The Lighthouse first emerged from Max's re-envisioning of Edgar Allan Poe's unfinished short story of the same name. Robert assisted the development when Max was unable to complete the adaptation of "The Light-House", sourcing the plot from a nineteenth-century myth of an accident at a lighthouse in Wales. The Lighthouse draws visually from photography of 1890s New England, maritime-themed French cinema from the 1930s, and symbolist art. Principal photography took place in Nova Scotia beginning in April 2018 and consumed slightly over a month. It was shot in black-and-white with a nearly square 1.19:1 aspect ratio.
The film premiered at the Cannes Film Festival on May 19, 2019, and was theatrically released in the United States on October 18, 2019, by A24. It grossed over $18 million against an $11 million budget and received widespread critical acclaim, with particular praise for the direction, visuals, and performances of Dafoe and Pattinson. It was nominated for Best Cinematography at the 92nd Academy Awards and 73rd British Academy Film Awards, in addition to numerous nominations and wins at other awards ceremonies.
Plot
In 1890s New England, Ephraim Winslow serves a contract job as a "wickie" (lighthouse keeper) for a month on a small isolated island off of the coast, under the supervision of the island's longtime keeper, Thomas Wake. In his quarters, Winslow discovers a small scrimshaw of a mermaid and keeps it in his jacket. Wake immediately proves to be very demanding, assigning Winslow increasingly taxing jobs such as emptying chamber pots, painting the lighthouse, and carrying heavy kerosene containers up the stairs, while forbidding him access to the lantern room. Winslow observes that every evening, Wake secretly ascends the lighthouse and disrobes before the light. During his stay on the island, Winslow begins to hallucinate sea monsters and logs floating in the sea, and masturbates to the mermaid on the scrimshaw. He also continues to observe Wake's strange ritual and is bothered by a one-eyed gull that Wake tells him not to kill, as he believes that gulls are reincarnated sailors and killing one would bring bad luck. One evening while dining, Wake reveals to Winslow that his previous wickie died after losing his sanity, while Winslow reveals that he is a former timberman from Maine seeking a new trade.

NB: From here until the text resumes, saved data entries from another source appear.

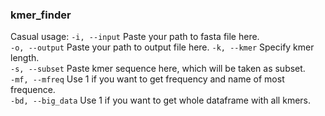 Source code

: ### kmer_finder

Casual usage:
`-i, --input`  Paste your path to fasta file here.  
`-o, --output` Paste your path to output file here.
`-k, --kmer`   Specify kmer length.  
`-s, --subset` Paste kmer sequence here, which will be taken as subset.  
`-mf, --mfreq` Use 1 if you want to get frequency and name of most frequence.   
`-bd, --big_data` Use 1 if you want to get whole dataframe with all kmers.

The day before his scheduled departure, Winslow discovers a dead gull inside the cistern, bloodying its water. Winslow is attacked by the one-eyed gull once more and he brutally kills it in a fit of rage. After this, the wind drastically changes direction and a violent storm hits the island. Winslow and Wake spend the night getting drunk, and the storm rages through the next morning, preventing the relief ferry meant to pick up Winslow from arriving. As Winslow empties the chamber pots, he notices a body washed up on the shore and discovers that it is a mermaid, which awakens and howls at him. He flees back to the cottage, where Wake informs him that the storm has spoiled their rations, and that new ones will not arrive for weeks. The pair unearth a crate at the lighthouse's base that supposedly contains reserve rations, but contains only bottles of gin. In the following days, as the storm continues to rage, Winslow and Wake drink most of the gin, alternating between moments of intimacy and hostility. One night, Winslow tries unsuccessfully to steal the lantern room keys from Wake as he sleeps and contemplates stabbing him. He later encounters a lobster trap containing the one-eyed head of Wake's previous wickie. Winslow confesses to Wake that his real name is Thomas Howard and that he assumed the identity of the real Ephraim Winslow, his foreman who died in an accident Howard purposely neglected to stop. Wake chases Howard down, accusing him of "spilling his beans" before destroying their only dory boat with an axe. Once incapacitated, however, Wake claims that it was Howard who chased him and destroyed the dory.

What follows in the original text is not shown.